(Data under study begins)

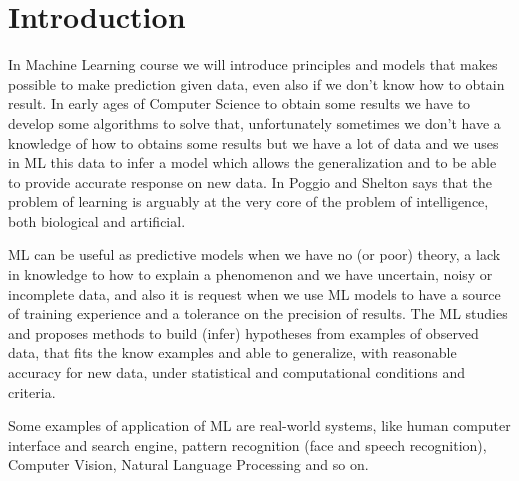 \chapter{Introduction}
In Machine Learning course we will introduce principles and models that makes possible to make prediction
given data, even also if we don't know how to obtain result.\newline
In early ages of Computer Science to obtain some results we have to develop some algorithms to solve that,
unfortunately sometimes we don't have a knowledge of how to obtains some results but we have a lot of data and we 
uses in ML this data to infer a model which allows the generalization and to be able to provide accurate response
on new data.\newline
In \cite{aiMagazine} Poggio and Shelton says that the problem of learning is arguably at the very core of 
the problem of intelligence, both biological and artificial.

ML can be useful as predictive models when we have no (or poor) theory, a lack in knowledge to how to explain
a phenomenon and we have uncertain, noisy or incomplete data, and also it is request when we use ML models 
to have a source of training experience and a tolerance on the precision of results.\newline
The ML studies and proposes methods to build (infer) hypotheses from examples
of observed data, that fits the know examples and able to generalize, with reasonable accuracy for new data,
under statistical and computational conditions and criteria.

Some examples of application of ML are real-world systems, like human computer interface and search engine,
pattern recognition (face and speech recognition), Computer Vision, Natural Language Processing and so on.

(Data under study ends)
(Data under study begins)

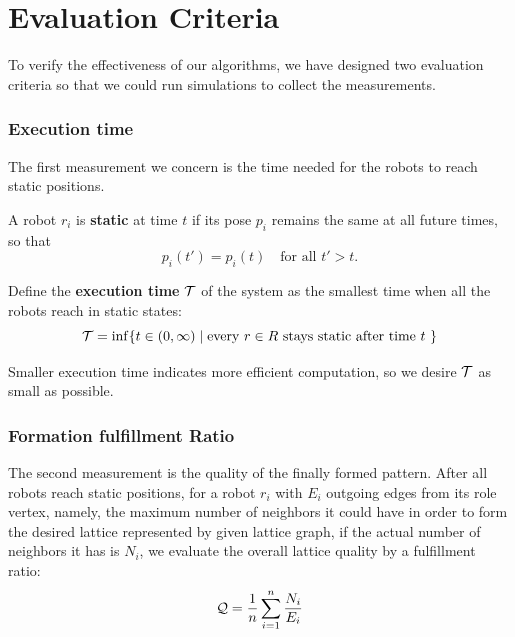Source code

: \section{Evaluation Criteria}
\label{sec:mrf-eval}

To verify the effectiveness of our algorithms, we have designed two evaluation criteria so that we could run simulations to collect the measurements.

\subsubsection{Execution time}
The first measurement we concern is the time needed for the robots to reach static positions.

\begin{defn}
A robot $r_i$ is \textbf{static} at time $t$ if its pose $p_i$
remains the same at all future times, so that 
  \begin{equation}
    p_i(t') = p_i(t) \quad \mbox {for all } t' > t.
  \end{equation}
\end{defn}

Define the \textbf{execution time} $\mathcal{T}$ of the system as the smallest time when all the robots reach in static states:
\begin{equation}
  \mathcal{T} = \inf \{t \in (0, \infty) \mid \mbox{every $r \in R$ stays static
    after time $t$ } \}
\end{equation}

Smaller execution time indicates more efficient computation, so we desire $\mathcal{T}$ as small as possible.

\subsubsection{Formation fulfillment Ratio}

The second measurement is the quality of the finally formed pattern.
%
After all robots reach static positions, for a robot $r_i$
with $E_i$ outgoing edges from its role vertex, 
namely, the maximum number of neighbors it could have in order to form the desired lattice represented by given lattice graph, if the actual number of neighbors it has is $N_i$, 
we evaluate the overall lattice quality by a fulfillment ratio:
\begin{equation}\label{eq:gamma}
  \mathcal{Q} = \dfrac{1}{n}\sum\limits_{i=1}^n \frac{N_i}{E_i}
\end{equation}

(Data under study ends)

**What is being asked**:
Filter the entries down to the lines containing "fulfillment". Copy each of those lines.

**Task solution**:
\subsubsection{Formation fulfillment Ratio}
we evaluate the overall lattice quality by a fulfillment ratio:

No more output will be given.